Exercise requirements:
Please write out exactly the lines of the data below from the line holding "This is an extension" through the line holding "Good tutorial on", and leave out the rest.
━━━ Dataset content
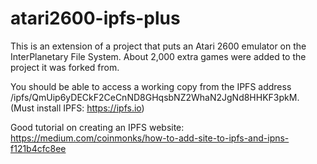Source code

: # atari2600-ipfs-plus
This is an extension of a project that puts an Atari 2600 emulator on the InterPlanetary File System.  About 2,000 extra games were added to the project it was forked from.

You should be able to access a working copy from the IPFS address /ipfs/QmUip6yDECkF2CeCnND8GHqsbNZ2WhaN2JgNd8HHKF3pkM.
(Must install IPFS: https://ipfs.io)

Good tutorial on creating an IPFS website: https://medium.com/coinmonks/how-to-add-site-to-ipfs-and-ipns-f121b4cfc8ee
━━━━━━
━━━ Dataset content
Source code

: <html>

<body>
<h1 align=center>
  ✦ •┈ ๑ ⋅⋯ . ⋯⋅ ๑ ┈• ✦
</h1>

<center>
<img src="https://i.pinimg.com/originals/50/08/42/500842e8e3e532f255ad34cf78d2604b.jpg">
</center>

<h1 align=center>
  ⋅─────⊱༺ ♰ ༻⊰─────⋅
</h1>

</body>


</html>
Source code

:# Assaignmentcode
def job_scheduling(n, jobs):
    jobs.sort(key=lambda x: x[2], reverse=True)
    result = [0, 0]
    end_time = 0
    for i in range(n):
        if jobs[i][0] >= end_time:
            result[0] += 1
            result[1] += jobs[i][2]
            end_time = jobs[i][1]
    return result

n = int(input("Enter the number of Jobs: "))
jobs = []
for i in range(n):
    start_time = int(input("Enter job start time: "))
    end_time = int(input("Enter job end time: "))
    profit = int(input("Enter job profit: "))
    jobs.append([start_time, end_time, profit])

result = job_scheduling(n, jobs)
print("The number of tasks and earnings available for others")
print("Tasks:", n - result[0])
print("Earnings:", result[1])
━━━━━━
Exercise answer:
This is an extension of a project that puts an Atari 2600 emulator on the InterPlanetary File System.  About 2,000 extra games were added to the project it was forked from.

You should be able to access a working copy from the IPFS address /ipfs/QmUip6yDECkF2CeCnND8GHqsbNZ2WhaN2JgNd8HHKF3pkM.
(Must install IPFS: https://ipfs.io)

Good tutorial on creating an IPFS website: https://medium.com/coinmonks/how-to-add-site-to-ipfs-and-ipns-f121b4cfc8ee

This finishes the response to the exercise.